> WORK TO BE COMPLETED: Lines from the line with "### Common Issues" to the line with "- Check spam folder" in the entries below, and only those, must be output exactly, with both ends included.

> DATA SUPPLIED:
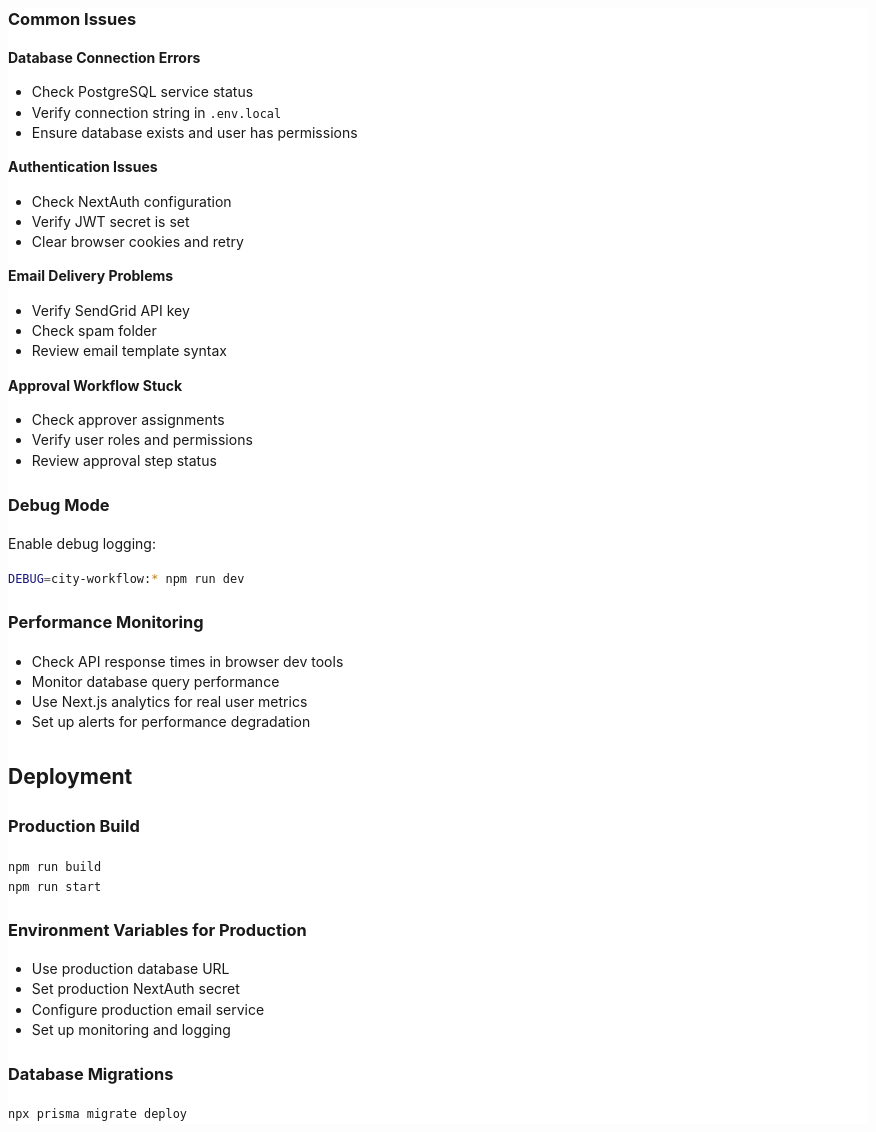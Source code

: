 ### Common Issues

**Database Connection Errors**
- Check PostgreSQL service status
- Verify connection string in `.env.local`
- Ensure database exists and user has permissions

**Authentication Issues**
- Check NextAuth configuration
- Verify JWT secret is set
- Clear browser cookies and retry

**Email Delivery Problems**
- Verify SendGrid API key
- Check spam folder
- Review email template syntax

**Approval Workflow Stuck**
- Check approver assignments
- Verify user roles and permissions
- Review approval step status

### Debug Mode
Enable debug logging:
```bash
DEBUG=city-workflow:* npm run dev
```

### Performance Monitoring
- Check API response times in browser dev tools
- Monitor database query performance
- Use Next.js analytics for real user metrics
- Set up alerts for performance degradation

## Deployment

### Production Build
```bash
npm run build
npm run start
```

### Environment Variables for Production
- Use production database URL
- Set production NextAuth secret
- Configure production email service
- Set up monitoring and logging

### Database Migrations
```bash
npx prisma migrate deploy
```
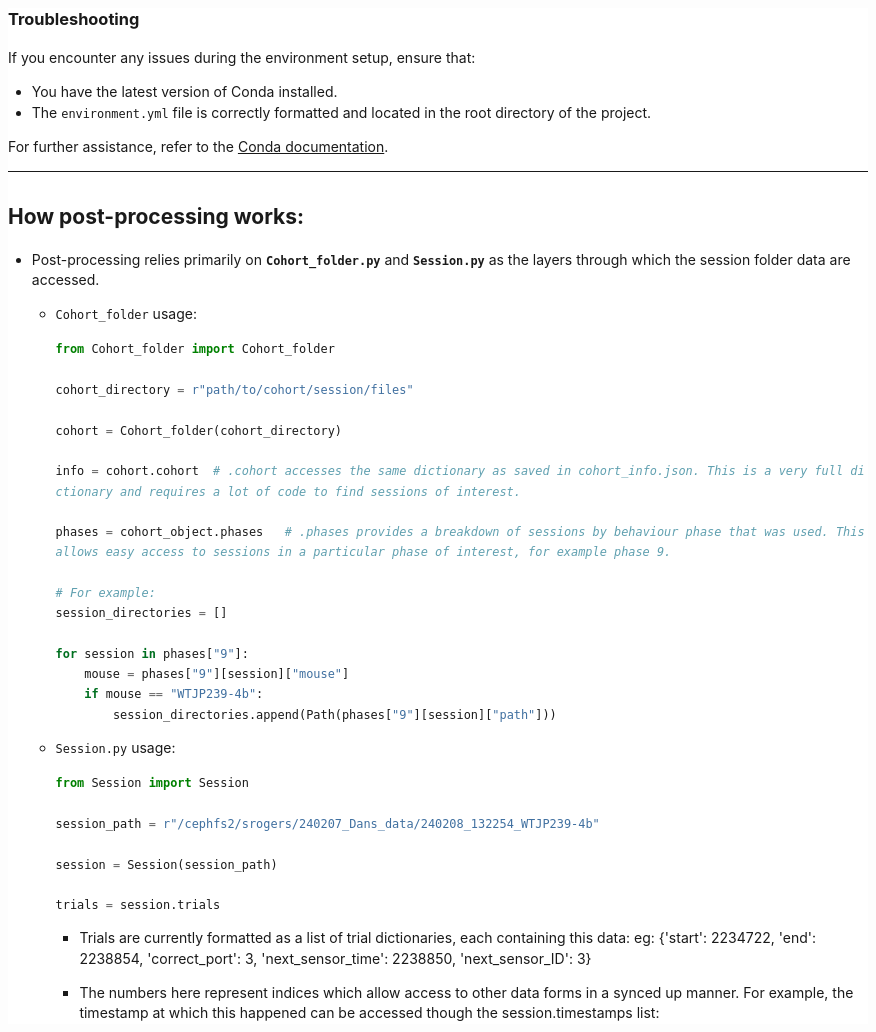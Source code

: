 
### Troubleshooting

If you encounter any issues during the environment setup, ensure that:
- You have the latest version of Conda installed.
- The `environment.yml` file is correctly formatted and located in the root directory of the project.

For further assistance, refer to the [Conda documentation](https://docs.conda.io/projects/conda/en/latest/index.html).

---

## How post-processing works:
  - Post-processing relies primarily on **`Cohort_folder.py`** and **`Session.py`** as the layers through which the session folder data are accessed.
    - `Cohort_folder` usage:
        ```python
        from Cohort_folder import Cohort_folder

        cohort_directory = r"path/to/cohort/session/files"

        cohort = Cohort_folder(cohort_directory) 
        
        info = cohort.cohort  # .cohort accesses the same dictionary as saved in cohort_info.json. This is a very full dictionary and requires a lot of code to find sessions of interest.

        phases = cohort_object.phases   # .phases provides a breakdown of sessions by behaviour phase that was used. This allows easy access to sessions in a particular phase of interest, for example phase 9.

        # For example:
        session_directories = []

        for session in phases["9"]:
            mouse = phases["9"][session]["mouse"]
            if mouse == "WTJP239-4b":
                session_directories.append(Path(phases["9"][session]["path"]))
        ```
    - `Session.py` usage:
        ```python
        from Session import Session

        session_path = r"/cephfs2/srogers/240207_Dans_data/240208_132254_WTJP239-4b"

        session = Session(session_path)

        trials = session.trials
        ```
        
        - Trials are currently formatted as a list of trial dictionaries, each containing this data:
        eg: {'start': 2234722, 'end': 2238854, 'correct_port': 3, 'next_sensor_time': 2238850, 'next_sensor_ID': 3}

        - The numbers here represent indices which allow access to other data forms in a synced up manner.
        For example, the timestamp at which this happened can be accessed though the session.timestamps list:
* * *
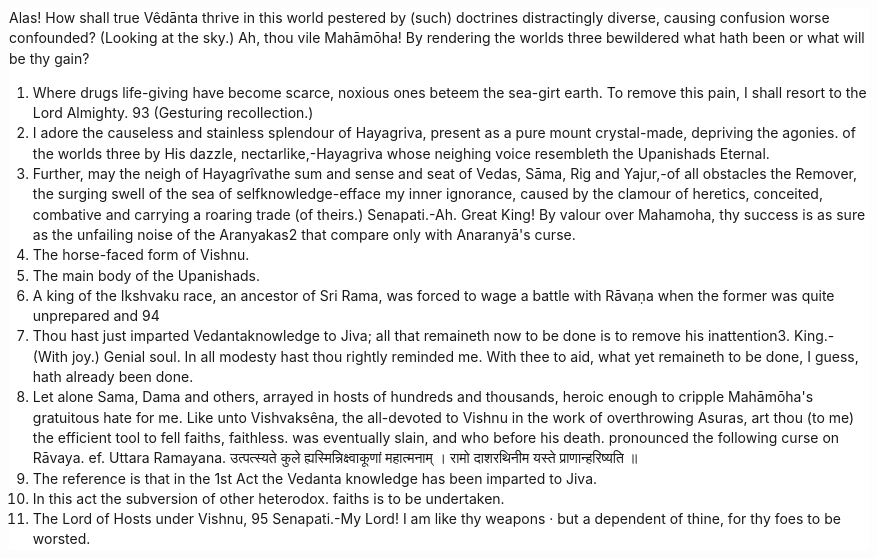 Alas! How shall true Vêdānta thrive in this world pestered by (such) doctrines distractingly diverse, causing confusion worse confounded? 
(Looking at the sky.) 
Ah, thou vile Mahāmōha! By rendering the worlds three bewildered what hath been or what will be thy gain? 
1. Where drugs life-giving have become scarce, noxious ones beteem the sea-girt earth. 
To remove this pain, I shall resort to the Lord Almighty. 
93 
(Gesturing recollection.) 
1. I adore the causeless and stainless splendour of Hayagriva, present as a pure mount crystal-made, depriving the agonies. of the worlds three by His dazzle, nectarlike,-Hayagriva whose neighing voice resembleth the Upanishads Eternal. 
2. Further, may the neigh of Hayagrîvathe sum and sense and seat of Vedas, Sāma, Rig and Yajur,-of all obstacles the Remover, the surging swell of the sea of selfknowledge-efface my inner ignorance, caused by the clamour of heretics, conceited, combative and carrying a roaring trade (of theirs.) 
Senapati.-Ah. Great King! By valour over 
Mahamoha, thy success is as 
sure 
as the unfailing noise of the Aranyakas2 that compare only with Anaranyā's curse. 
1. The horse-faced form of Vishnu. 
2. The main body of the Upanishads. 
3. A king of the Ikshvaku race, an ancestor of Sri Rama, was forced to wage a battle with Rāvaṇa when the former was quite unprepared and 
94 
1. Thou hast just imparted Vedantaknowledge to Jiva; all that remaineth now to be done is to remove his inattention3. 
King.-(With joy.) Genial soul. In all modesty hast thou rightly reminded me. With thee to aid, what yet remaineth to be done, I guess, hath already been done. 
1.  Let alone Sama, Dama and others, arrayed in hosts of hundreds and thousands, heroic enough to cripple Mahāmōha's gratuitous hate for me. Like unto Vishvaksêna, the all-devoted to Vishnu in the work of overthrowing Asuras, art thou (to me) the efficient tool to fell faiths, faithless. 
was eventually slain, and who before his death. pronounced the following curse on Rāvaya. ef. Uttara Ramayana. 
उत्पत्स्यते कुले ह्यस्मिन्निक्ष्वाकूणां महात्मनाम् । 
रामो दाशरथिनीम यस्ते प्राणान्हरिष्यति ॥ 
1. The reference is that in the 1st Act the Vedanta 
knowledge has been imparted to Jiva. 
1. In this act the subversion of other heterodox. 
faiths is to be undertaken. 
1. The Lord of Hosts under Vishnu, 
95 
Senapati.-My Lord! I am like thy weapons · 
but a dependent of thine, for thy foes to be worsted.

> WRITTEN RESPONSE:
: ### Common Issues

**Database Connection Errors**
- Check PostgreSQL service status
- Verify connection string in `.env.local`
- Ensure database exists and user has permissions

**Authentication Issues**
- Check NextAuth configuration
- Verify JWT secret is set
- Clear browser cookies and retry

**Email Delivery Problems**
- Verify SendGrid API key
- Check spam folder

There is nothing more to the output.